### Assignment
Search each line of the data for the word "Sends"; copy every line where it is found.

....

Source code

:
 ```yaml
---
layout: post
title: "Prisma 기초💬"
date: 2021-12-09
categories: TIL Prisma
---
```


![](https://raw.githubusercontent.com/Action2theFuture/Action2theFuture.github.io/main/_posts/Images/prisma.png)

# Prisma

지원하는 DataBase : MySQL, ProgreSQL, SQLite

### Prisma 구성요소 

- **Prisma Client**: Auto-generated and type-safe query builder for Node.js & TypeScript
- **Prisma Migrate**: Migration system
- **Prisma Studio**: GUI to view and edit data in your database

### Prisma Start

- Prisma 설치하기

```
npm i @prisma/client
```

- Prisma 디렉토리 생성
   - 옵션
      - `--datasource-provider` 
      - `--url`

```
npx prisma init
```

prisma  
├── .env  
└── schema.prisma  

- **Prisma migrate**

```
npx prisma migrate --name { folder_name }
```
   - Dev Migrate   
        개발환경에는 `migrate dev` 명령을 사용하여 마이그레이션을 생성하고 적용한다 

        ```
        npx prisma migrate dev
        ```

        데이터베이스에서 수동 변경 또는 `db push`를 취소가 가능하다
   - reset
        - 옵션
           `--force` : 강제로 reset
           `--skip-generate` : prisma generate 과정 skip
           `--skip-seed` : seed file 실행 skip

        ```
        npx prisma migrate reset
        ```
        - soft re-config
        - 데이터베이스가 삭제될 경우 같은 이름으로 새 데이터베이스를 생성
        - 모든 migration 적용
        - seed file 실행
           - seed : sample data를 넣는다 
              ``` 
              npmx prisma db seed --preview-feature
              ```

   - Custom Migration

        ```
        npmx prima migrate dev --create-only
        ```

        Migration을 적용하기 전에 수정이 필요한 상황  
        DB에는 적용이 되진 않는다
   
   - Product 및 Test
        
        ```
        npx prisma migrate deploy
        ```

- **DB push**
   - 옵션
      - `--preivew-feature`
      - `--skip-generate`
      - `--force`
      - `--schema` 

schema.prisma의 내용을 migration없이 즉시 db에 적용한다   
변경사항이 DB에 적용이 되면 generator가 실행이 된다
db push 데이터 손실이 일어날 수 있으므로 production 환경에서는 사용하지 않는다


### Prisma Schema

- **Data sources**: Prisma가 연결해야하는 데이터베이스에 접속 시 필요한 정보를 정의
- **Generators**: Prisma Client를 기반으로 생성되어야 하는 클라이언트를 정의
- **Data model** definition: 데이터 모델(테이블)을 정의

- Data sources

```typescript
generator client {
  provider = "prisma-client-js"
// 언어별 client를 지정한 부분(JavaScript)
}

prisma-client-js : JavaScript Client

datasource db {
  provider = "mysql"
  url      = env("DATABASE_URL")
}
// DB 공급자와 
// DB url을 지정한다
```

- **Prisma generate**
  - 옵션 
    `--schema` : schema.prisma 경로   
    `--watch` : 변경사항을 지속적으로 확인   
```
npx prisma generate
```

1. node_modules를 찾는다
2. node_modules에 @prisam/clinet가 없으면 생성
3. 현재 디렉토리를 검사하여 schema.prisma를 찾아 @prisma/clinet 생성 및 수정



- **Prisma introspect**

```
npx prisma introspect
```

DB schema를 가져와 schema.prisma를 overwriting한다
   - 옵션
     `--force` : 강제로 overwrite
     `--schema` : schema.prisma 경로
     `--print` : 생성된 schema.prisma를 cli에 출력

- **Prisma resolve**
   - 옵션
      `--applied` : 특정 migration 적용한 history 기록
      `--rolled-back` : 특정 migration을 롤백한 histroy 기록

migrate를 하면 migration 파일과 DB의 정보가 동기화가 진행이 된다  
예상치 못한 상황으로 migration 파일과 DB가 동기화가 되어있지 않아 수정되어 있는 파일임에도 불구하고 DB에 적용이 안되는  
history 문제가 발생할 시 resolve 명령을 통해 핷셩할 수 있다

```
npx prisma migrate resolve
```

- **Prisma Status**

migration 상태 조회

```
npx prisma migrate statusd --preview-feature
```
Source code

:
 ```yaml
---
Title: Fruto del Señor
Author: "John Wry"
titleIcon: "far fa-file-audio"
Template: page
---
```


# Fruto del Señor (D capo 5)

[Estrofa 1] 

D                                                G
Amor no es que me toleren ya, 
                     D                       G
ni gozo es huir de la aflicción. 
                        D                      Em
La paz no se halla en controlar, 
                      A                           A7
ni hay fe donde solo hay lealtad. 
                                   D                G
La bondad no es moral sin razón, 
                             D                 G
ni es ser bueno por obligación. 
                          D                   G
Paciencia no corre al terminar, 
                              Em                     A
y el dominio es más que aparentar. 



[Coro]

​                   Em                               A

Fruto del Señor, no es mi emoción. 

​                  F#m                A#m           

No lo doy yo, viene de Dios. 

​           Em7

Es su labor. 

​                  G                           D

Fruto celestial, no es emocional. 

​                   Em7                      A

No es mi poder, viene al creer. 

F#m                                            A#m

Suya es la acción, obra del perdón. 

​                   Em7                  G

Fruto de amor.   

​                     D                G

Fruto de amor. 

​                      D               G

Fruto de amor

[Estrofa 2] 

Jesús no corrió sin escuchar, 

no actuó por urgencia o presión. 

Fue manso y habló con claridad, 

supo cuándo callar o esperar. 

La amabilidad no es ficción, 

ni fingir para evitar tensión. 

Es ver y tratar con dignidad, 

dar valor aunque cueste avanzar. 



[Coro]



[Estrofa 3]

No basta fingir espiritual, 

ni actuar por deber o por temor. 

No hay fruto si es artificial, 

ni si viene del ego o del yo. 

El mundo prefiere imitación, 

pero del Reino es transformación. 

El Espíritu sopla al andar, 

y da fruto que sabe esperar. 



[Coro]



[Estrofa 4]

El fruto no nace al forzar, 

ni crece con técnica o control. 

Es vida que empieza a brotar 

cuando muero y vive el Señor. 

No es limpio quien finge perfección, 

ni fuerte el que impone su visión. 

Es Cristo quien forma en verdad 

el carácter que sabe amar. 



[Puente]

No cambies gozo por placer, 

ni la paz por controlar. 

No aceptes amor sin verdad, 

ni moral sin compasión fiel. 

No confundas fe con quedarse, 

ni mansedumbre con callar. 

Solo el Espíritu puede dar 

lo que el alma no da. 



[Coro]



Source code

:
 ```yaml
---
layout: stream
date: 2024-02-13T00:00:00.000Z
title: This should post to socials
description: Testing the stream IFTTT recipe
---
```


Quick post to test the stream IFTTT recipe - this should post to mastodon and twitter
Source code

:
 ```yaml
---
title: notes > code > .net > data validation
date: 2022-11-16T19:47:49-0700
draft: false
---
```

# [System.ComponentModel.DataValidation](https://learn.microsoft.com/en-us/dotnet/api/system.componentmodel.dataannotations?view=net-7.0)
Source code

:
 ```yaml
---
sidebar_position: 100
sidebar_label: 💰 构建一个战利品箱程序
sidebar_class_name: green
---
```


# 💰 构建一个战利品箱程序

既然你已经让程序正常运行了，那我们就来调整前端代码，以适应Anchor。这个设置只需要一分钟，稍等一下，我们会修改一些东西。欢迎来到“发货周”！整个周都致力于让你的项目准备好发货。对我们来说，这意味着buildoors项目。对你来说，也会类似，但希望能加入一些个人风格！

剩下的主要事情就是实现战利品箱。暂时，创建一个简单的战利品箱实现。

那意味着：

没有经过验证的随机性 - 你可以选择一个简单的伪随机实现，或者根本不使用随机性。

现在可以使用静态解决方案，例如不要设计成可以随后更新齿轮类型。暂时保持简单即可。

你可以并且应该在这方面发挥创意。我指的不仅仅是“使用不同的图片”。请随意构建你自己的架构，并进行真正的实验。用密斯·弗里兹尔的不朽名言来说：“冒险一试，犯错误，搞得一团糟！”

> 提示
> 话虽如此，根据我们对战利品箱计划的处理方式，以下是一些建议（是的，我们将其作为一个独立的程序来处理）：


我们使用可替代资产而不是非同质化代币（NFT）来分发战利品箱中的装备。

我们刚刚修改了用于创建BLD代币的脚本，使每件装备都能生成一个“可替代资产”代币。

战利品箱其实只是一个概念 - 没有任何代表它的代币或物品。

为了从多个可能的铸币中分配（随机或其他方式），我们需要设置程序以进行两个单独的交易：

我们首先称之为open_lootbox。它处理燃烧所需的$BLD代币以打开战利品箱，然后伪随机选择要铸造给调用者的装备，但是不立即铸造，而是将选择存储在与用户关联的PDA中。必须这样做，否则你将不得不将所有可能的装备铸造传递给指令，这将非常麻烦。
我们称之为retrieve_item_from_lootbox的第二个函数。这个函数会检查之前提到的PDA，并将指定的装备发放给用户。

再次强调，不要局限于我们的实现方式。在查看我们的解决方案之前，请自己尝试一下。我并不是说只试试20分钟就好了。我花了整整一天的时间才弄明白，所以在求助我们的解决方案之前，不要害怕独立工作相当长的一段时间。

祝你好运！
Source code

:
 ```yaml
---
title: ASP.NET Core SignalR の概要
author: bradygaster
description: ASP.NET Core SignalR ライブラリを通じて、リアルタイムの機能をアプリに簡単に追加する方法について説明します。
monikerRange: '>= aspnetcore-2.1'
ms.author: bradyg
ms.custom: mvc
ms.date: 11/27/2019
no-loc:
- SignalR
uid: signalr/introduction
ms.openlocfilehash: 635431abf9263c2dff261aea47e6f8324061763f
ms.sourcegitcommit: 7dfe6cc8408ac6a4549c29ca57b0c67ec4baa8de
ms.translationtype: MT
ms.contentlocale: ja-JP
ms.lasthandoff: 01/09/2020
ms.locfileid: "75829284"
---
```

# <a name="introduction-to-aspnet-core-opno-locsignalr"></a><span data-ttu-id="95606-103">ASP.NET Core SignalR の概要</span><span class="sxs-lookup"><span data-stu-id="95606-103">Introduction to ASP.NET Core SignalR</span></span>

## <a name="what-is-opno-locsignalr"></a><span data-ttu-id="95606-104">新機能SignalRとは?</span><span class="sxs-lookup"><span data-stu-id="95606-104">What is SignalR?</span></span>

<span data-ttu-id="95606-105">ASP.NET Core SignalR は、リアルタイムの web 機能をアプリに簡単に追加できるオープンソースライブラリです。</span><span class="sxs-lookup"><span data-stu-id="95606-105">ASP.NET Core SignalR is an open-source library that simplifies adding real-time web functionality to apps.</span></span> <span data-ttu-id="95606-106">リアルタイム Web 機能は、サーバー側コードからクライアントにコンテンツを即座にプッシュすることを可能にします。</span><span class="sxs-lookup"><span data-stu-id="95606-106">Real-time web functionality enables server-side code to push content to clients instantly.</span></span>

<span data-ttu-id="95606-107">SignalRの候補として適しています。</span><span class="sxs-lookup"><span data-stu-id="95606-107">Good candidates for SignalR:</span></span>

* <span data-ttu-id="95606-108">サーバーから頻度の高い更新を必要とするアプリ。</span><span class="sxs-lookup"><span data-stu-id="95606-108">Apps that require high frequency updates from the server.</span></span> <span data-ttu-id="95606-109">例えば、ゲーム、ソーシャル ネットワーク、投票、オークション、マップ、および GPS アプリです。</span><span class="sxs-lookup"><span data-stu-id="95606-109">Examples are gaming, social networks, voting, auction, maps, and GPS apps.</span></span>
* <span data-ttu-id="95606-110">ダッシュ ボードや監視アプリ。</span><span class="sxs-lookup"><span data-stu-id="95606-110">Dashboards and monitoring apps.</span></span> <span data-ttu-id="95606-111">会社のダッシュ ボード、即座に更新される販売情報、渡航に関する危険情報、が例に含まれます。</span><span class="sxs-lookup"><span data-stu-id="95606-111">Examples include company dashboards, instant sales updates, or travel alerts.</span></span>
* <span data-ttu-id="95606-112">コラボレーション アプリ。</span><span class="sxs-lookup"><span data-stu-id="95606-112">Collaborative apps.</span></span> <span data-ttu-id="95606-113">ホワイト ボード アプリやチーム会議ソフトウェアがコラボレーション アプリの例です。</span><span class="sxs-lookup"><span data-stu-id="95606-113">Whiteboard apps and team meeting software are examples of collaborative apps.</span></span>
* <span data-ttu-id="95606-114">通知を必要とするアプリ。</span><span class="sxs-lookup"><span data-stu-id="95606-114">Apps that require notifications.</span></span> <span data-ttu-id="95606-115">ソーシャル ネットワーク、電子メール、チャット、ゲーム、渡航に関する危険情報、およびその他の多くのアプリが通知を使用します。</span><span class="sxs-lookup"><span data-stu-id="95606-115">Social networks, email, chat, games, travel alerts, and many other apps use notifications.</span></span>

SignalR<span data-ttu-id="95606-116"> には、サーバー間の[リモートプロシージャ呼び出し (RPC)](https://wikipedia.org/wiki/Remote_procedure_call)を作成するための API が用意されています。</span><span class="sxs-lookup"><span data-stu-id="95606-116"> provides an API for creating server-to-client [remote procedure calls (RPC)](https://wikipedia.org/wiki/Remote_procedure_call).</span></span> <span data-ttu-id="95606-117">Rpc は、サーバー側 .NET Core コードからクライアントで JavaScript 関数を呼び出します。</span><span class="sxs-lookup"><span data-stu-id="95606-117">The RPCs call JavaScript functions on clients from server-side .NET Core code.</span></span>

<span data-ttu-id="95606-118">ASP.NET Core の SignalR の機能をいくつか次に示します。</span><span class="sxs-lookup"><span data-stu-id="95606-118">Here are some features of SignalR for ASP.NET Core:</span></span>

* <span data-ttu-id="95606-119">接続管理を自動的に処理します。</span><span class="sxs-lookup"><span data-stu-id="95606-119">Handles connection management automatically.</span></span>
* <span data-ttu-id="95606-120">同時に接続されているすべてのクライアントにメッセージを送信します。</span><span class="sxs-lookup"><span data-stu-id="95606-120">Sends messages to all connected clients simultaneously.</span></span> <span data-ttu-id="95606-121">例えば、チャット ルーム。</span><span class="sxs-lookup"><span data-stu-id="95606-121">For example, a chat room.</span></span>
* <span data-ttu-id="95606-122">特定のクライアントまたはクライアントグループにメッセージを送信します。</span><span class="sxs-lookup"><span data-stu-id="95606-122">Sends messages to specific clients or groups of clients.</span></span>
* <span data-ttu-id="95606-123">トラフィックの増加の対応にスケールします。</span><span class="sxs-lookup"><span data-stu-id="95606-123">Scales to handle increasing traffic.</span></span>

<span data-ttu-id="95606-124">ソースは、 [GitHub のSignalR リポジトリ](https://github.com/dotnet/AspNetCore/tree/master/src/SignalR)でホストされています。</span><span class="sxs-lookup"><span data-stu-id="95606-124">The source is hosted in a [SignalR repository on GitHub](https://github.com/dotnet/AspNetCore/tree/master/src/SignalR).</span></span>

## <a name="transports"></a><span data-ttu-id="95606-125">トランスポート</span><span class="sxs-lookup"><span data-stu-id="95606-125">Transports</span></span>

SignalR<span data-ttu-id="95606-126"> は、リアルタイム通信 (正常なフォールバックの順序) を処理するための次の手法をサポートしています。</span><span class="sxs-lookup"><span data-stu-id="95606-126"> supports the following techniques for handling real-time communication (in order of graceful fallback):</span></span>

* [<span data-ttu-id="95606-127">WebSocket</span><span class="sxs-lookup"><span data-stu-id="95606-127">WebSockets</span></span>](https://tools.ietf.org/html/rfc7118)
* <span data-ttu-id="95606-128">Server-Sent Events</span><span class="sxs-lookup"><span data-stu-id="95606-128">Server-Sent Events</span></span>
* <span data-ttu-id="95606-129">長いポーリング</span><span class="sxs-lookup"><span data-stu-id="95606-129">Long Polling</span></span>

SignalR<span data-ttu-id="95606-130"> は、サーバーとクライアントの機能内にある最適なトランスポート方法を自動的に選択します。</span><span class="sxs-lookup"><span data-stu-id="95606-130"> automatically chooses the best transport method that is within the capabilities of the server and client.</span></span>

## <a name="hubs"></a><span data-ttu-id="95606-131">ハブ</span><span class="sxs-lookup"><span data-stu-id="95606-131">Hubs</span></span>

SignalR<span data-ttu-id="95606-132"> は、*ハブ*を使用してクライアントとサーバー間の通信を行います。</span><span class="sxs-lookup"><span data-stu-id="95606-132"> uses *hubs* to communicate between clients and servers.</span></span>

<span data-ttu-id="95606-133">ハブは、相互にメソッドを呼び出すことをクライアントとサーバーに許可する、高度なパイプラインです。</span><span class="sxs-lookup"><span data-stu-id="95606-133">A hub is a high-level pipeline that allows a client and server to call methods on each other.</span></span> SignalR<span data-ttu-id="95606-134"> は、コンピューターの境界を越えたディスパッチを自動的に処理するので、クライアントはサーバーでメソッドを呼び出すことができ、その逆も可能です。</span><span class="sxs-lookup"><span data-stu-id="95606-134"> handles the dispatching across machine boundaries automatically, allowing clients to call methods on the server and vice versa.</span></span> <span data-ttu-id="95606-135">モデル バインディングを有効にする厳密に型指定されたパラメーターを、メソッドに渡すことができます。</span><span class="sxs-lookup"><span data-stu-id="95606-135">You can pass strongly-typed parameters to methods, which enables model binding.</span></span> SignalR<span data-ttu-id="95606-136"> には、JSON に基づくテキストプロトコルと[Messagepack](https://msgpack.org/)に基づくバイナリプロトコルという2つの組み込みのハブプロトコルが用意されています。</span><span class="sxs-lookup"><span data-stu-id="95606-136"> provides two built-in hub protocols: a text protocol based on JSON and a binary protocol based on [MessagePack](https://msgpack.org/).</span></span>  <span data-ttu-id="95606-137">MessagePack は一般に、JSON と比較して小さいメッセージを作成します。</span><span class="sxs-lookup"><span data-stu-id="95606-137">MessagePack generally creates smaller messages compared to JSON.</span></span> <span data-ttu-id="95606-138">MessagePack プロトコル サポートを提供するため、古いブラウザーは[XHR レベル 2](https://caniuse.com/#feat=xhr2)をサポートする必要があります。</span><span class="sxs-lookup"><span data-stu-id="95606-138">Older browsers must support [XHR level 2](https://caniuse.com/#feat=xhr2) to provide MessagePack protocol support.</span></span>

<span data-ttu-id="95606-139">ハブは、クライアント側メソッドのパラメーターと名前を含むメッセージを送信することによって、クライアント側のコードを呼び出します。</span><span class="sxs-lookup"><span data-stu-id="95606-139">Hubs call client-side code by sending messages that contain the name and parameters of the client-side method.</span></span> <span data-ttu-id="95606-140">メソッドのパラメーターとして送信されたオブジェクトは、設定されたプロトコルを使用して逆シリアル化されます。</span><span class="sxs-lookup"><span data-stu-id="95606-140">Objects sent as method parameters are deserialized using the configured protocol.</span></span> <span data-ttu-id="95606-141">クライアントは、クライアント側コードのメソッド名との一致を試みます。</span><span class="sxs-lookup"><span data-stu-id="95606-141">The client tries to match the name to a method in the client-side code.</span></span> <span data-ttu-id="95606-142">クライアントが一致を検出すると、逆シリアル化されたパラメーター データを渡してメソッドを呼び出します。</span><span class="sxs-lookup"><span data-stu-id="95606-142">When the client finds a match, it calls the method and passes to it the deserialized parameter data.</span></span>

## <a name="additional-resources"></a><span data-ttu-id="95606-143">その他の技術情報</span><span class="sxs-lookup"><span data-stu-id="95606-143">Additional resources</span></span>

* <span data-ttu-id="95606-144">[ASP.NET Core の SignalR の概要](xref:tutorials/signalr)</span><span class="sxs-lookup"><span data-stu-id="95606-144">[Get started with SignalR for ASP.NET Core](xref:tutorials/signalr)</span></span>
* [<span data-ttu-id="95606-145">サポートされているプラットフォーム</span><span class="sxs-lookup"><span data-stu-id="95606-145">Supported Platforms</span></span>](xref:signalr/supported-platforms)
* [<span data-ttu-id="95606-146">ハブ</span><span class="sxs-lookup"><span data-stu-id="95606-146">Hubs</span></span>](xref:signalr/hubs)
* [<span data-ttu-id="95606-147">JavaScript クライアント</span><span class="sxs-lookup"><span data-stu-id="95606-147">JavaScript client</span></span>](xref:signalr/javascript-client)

....

### Result of this task
* <span data-ttu-id="95606-120">同時に接続されているすべてのクライアントにメッセージを送信します。</span><span class="sxs-lookup"><span data-stu-id="95606-120">Sends messages to all connected clients simultaneously.</span></span> <span data-ttu-id="95606-121">例えば、チャット ルーム。</span><span class="sxs-lookup"><span data-stu-id="95606-121">For example, a chat room.</span></span>
* <span data-ttu-id="95606-122">特定のクライアントまたはクライアントグループにメッセージを送信します。</span><span class="sxs-lookup"><span data-stu-id="95606-122">Sends messages to specific clients or groups of clients.</span></span>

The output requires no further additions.